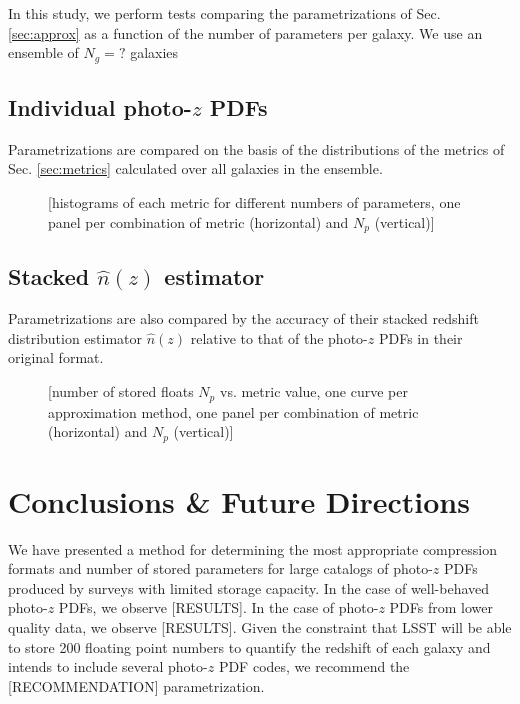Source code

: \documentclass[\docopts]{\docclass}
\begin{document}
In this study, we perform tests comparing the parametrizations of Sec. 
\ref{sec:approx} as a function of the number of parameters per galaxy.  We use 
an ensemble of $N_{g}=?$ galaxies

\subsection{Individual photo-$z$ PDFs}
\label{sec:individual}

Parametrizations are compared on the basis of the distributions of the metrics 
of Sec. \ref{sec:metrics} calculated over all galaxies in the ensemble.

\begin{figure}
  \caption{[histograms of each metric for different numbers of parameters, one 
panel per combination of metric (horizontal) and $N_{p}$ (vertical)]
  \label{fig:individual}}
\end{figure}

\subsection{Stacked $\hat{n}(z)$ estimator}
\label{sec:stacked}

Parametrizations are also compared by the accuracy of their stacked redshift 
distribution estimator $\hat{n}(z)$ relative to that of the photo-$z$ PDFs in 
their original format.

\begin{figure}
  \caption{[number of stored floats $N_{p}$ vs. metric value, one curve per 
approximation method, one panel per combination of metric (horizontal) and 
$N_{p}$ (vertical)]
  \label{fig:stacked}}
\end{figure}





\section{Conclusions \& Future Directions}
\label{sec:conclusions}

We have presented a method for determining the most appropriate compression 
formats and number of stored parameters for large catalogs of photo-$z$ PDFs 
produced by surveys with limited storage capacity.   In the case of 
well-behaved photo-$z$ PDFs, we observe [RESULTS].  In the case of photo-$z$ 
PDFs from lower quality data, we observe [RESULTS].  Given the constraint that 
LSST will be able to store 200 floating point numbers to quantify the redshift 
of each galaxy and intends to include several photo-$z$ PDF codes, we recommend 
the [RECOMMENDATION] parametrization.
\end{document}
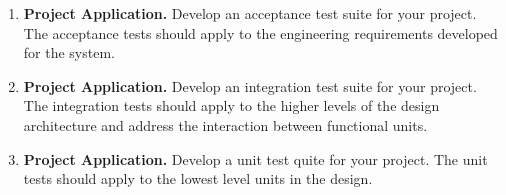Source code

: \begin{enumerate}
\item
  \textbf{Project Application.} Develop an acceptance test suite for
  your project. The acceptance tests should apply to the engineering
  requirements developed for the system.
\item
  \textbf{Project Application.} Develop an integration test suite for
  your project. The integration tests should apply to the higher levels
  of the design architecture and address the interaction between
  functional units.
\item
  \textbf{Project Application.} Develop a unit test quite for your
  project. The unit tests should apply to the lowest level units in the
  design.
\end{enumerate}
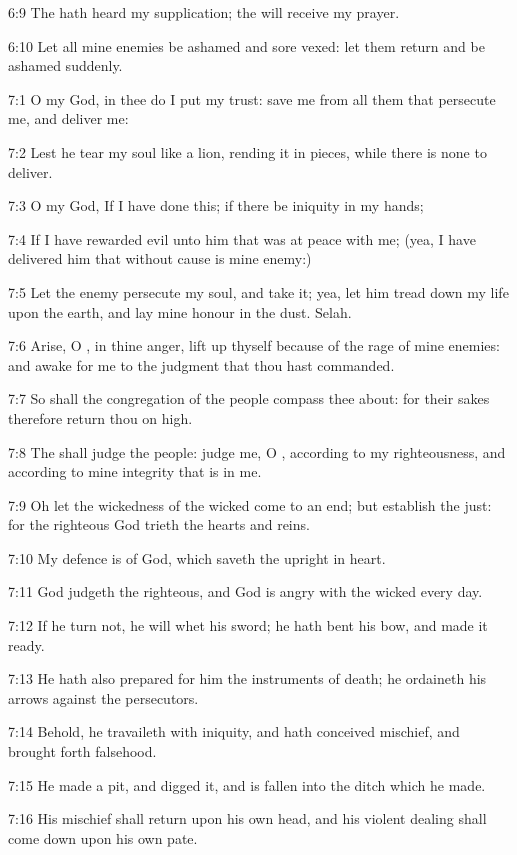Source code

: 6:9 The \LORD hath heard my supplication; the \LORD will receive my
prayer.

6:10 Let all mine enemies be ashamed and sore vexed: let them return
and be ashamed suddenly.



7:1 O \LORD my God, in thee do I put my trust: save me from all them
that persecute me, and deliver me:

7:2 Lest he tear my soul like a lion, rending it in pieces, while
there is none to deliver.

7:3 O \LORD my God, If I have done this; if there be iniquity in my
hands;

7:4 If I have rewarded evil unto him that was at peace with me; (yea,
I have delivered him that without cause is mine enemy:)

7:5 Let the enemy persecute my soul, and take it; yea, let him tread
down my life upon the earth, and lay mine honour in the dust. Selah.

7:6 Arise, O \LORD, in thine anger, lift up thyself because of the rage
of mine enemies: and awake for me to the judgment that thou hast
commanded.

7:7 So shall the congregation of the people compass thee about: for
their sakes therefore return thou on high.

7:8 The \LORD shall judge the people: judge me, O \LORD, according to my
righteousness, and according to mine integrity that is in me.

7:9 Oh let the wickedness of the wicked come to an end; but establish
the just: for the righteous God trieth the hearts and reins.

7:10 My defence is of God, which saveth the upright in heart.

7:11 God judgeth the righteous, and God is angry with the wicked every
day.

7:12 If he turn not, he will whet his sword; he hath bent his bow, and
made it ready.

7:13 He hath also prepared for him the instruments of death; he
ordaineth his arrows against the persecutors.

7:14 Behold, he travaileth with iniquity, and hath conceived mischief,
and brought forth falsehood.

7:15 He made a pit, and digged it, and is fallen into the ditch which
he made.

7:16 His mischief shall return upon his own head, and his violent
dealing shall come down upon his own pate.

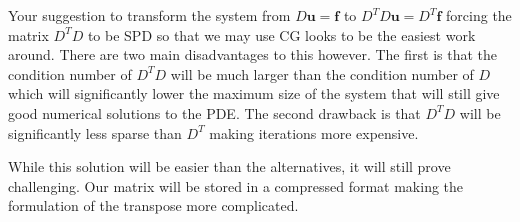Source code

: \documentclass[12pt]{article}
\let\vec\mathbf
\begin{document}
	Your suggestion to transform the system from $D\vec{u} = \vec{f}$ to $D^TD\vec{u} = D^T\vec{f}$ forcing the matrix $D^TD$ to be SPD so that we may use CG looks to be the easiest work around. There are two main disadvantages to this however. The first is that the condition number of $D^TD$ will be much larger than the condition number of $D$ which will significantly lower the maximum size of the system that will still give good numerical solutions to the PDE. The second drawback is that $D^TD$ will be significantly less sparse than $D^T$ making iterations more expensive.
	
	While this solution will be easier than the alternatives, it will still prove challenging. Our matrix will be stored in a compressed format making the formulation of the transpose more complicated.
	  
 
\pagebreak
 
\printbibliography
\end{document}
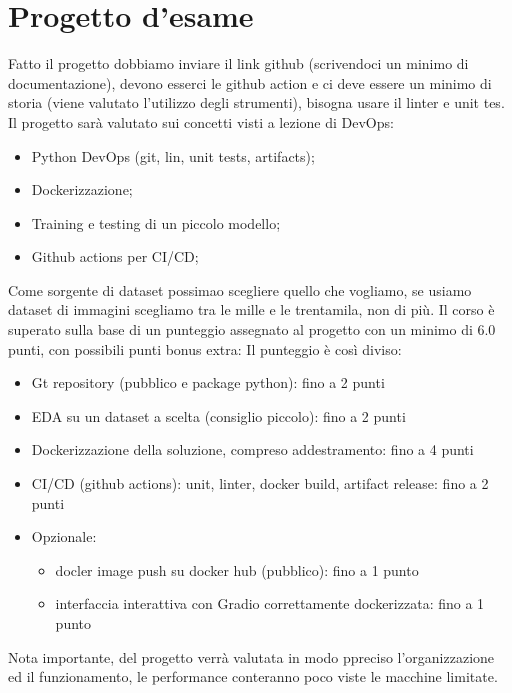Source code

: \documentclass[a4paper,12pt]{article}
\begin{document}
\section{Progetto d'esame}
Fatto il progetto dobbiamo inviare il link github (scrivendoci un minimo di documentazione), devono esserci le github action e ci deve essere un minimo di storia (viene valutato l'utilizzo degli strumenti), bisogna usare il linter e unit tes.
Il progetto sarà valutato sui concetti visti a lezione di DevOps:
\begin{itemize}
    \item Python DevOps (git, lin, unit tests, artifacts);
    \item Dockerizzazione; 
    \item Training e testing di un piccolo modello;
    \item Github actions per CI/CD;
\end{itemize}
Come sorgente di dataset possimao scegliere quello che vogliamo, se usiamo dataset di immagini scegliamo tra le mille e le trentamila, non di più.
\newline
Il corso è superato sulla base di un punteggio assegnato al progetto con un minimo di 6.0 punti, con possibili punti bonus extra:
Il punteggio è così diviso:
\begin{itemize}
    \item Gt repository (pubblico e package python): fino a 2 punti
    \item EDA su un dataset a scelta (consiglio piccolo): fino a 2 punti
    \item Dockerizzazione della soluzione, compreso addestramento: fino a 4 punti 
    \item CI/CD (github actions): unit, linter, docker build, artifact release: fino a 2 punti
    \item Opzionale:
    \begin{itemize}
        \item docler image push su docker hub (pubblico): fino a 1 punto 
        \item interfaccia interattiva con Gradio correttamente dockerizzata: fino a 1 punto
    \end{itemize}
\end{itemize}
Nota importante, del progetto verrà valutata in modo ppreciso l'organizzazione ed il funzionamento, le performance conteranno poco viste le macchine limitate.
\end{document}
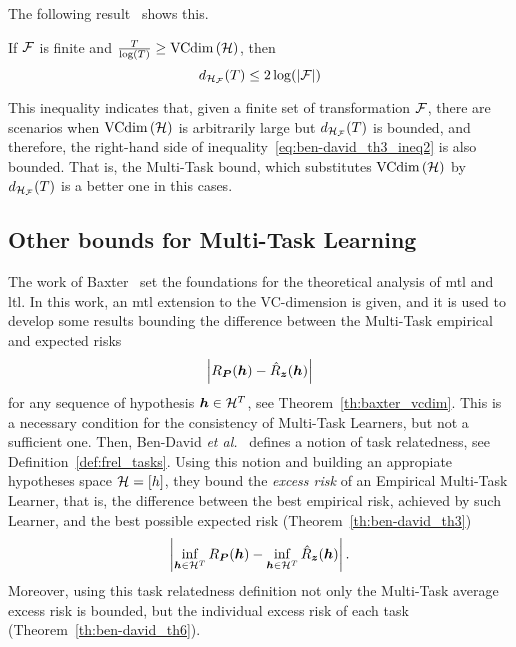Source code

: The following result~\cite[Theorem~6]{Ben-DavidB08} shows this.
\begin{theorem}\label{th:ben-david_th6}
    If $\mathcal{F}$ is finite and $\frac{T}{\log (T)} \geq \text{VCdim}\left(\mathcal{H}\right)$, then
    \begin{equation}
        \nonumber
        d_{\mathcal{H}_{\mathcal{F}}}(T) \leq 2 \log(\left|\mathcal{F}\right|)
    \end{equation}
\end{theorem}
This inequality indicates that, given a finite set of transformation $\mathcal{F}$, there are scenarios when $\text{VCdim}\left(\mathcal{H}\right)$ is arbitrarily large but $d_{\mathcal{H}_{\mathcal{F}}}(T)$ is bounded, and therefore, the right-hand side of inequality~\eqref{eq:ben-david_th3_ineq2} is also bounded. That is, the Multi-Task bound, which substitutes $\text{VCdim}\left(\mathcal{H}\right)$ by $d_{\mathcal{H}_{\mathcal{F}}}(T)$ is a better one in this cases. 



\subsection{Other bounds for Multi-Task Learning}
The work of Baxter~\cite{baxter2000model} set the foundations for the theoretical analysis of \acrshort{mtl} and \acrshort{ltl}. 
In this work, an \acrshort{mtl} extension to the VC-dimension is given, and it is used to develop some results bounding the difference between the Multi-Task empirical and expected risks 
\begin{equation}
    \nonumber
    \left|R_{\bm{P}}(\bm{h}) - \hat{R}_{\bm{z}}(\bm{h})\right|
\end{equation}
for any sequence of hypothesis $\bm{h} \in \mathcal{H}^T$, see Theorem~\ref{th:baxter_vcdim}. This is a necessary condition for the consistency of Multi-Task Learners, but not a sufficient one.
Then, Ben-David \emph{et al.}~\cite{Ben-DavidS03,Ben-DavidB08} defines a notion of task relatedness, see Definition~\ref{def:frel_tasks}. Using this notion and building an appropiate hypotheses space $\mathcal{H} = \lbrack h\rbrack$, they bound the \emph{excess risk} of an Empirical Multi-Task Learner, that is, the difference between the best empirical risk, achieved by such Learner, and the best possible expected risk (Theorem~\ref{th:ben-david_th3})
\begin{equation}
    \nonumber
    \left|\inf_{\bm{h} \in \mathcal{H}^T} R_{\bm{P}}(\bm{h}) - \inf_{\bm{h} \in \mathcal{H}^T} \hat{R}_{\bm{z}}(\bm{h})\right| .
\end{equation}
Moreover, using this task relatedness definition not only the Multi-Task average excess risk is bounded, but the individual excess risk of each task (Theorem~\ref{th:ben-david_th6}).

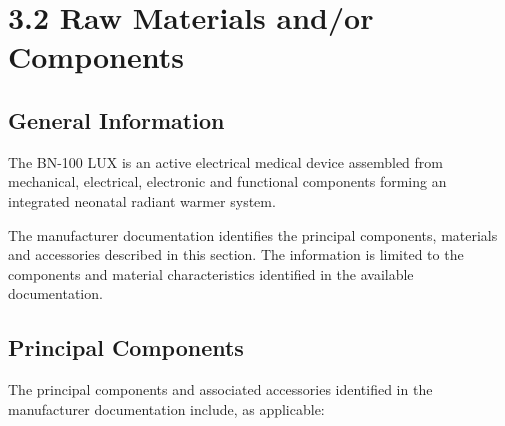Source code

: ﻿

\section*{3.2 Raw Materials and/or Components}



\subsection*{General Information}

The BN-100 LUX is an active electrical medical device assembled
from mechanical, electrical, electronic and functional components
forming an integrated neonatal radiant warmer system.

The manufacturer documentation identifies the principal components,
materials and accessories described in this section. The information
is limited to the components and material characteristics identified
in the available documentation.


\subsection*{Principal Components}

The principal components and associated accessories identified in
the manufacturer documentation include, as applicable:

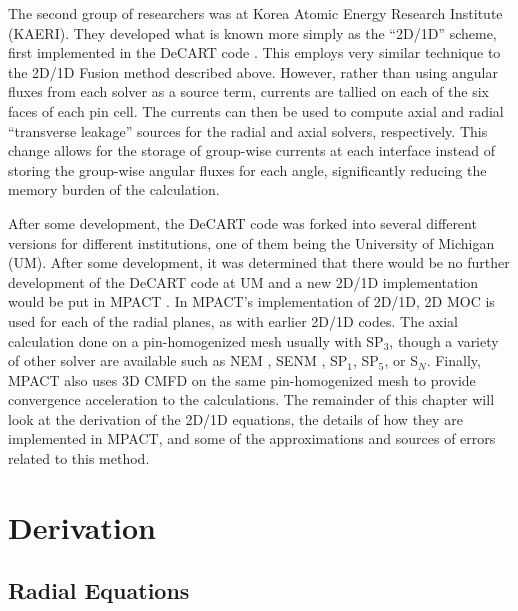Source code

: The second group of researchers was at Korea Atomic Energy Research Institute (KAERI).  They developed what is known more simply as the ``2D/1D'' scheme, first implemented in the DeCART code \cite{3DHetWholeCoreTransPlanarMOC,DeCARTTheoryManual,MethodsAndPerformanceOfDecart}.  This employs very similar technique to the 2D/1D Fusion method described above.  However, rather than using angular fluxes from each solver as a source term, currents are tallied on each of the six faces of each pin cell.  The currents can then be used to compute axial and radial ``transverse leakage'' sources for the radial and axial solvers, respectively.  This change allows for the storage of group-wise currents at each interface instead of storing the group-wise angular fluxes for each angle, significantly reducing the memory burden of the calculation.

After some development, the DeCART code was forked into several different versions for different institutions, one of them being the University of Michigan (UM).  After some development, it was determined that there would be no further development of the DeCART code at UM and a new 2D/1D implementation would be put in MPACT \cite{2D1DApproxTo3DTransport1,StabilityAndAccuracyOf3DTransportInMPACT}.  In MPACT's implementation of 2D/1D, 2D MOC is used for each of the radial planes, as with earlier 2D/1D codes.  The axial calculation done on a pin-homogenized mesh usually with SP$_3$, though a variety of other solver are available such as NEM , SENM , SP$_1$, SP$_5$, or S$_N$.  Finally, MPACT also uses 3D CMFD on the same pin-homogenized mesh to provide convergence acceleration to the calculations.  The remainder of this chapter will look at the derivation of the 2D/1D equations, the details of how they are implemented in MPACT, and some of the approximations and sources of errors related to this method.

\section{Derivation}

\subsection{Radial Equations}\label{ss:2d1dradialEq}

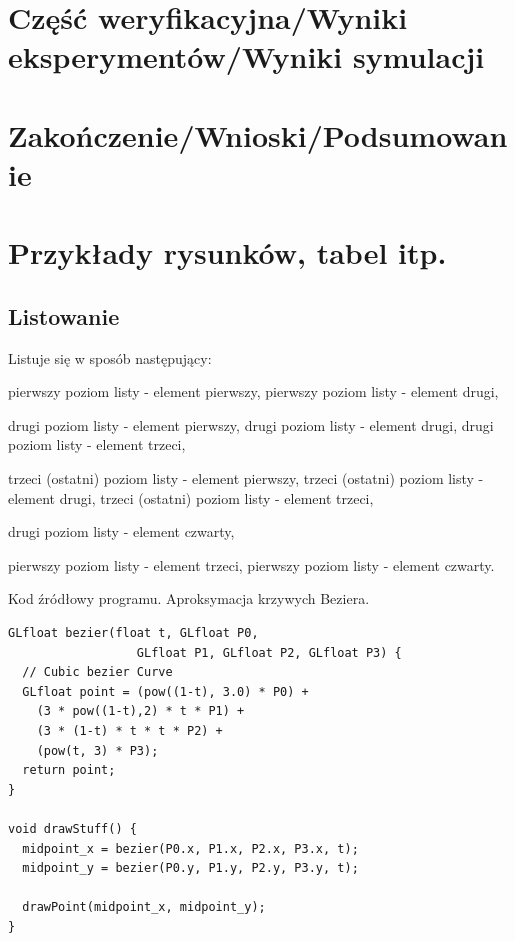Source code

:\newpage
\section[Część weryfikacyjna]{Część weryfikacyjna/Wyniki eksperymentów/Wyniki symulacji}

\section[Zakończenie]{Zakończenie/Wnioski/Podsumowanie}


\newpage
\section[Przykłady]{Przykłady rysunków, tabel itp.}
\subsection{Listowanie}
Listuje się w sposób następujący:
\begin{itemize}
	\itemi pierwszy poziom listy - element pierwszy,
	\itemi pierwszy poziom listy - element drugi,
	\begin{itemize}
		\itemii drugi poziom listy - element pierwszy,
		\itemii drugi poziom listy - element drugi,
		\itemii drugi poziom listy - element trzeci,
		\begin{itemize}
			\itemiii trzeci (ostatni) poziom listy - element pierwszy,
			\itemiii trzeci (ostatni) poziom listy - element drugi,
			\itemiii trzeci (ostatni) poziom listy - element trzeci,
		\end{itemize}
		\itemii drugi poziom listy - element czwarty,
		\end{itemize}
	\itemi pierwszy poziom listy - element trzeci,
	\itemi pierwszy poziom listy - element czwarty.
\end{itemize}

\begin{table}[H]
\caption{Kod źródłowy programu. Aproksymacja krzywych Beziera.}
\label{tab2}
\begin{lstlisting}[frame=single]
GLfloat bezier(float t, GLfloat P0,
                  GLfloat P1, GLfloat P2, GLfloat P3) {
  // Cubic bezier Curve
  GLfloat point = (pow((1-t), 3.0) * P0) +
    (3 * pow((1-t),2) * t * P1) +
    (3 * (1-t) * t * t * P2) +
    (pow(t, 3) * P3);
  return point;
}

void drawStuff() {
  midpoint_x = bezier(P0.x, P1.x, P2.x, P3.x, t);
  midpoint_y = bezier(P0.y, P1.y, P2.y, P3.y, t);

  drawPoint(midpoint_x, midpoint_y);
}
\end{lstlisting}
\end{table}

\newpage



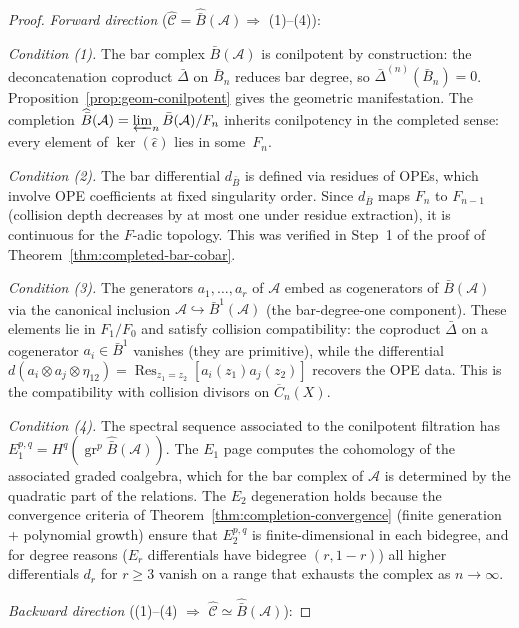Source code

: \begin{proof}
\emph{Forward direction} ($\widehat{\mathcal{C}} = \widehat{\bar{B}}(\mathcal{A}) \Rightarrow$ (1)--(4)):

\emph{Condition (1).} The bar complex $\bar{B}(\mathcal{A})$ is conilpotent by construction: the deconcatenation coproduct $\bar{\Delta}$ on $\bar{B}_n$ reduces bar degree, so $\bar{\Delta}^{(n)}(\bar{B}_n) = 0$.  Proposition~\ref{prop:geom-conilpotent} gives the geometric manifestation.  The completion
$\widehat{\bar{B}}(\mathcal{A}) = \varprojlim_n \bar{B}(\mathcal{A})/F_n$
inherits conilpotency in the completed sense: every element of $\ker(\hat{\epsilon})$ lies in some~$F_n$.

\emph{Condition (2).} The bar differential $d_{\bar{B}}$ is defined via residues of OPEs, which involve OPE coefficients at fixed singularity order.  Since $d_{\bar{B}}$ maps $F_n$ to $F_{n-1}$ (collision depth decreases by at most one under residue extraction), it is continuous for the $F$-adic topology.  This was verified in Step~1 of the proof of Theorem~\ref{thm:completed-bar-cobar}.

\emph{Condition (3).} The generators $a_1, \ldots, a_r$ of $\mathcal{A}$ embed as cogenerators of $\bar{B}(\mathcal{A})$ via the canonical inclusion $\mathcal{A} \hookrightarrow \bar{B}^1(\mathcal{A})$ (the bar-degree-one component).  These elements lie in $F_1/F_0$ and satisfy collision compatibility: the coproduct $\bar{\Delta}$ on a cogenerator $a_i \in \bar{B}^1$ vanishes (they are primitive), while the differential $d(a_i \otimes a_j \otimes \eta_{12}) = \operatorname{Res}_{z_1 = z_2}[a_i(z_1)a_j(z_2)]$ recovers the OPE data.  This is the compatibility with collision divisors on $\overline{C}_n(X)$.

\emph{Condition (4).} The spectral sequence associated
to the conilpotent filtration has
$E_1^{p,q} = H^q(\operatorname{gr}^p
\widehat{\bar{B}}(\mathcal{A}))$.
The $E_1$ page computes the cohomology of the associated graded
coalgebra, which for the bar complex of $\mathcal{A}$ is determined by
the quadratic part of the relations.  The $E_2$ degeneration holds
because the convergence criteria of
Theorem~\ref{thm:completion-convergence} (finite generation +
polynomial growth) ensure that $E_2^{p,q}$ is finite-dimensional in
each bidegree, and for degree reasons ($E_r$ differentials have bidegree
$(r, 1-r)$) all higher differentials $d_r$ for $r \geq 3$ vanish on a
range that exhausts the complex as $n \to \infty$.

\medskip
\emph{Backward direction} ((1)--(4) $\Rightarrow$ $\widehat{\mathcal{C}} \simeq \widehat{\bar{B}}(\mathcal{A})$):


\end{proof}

- PROBLEM TO WORK ON
Look back at the data above, then output exactly the lines from the line holding "functional units." up to and including the line holding "7:10 My defence". Leave out the pictures.

- ANSWER TO THIS TASK
  functional units.
\item
  \textbf{Project Application.} Develop a unit test quite for your
  project. The unit tests should apply to the lowest level units in the
  design.
\end{enumerate}
Source code

: 6:9 The \LORD hath heard my supplication; the \LORD will receive my
prayer.

6:10 Let all mine enemies be ashamed and sore vexed: let them return
and be ashamed suddenly.



7:1 O \LORD my God, in thee do I put my trust: save me from all them
that persecute me, and deliver me:

7:2 Lest he tear my soul like a lion, rending it in pieces, while
there is none to deliver.

7:3 O \LORD my God, If I have done this; if there be iniquity in my
hands;

7:4 If I have rewarded evil unto him that was at peace with me; (yea,
I have delivered him that without cause is mine enemy:)

7:5 Let the enemy persecute my soul, and take it; yea, let him tread
down my life upon the earth, and lay mine honour in the dust. Selah.

7:6 Arise, O \LORD, in thine anger, lift up thyself because of the rage
of mine enemies: and awake for me to the judgment that thou hast
commanded.

7:7 So shall the congregation of the people compass thee about: for
their sakes therefore return thou on high.

7:8 The \LORD shall judge the people: judge me, O \LORD, according to my
righteousness, and according to mine integrity that is in me.

7:9 Oh let the wickedness of the wicked come to an end; but establish
the just: for the righteous God trieth the hearts and reins.

7:10 My defence is of God, which saveth the upright in heart.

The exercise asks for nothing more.